Try it
Apart from the pictures, which must be omitted, restate the data exactly.

(Records from a data collection)
◆ ◆ ◆ ◆ ◆ ◆ ◆
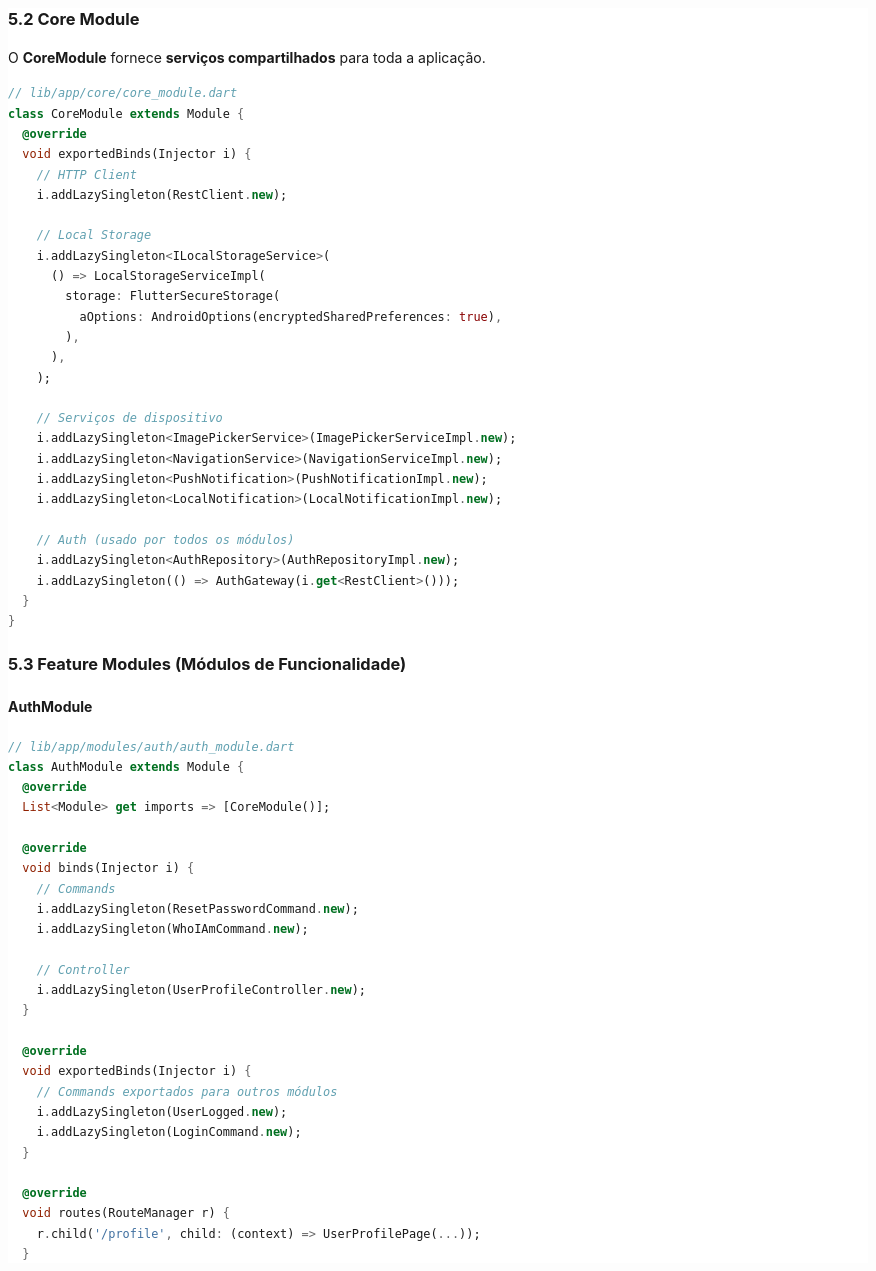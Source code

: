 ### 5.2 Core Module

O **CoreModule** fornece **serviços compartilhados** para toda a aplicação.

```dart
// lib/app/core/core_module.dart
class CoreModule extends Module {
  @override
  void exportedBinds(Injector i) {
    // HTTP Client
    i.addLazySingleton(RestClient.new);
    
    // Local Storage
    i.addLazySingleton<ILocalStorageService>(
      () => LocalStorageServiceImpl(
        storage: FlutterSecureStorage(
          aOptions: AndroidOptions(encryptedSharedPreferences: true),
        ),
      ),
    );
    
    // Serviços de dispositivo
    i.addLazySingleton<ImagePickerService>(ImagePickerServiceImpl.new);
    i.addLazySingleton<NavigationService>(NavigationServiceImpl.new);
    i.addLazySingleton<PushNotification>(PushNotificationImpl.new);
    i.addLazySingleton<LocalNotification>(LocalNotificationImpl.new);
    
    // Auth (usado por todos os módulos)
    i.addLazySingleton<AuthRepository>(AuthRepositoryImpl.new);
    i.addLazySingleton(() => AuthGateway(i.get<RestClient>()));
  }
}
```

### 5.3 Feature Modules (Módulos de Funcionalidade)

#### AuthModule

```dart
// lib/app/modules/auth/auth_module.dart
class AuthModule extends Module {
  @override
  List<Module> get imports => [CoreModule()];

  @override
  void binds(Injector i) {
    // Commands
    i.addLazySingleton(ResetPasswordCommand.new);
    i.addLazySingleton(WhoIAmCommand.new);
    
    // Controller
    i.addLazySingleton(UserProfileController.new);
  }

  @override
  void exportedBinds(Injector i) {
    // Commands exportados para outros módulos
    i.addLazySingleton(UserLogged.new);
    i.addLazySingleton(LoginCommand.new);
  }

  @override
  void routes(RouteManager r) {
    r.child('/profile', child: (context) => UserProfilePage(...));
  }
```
◆ ◆ ◆ ◆ ◆ ◆ ◆
Expected answer
Source code

: ### 5.2 Core Module

O **CoreModule** fornece **serviços compartilhados** para toda a aplicação.

```dart
// lib/app/core/core_module.dart
class CoreModule extends Module {
  @override
  void exportedBinds(Injector i) {
    // HTTP Client
    i.addLazySingleton(RestClient.new);
    
    // Local Storage
    i.addLazySingleton<ILocalStorageService>(
      () => LocalStorageServiceImpl(
        storage: FlutterSecureStorage(
          aOptions: AndroidOptions(encryptedSharedPreferences: true),
        ),
      ),
    );
    
    // Serviços de dispositivo
    i.addLazySingleton<ImagePickerService>(ImagePickerServiceImpl.new);
    i.addLazySingleton<NavigationService>(NavigationServiceImpl.new);
    i.addLazySingleton<PushNotification>(PushNotificationImpl.new);
    i.addLazySingleton<LocalNotification>(LocalNotificationImpl.new);
    
    // Auth (usado por todos os módulos)
    i.addLazySingleton<AuthRepository>(AuthRepositoryImpl.new);
    i.addLazySingleton(() => AuthGateway(i.get<RestClient>()));
  }
}
```

### 5.3 Feature Modules (Módulos de Funcionalidade)

#### AuthModule

```dart
// lib/app/modules/auth/auth_module.dart
class AuthModule extends Module {
  @override
  List<Module> get imports => [CoreModule()];

  @override
  void binds(Injector i) {
    // Commands
    i.addLazySingleton(ResetPasswordCommand.new);
    i.addLazySingleton(WhoIAmCommand.new);
    
    // Controller
    i.addLazySingleton(UserProfileController.new);
  }

  @override
  void exportedBinds(Injector i) {
    // Commands exportados para outros módulos
    i.addLazySingleton(UserLogged.new);
    i.addLazySingleton(LoginCommand.new);
  }

  @override
  void routes(RouteManager r) {
    r.child('/profile', child: (context) => UserProfilePage(...));
  }
```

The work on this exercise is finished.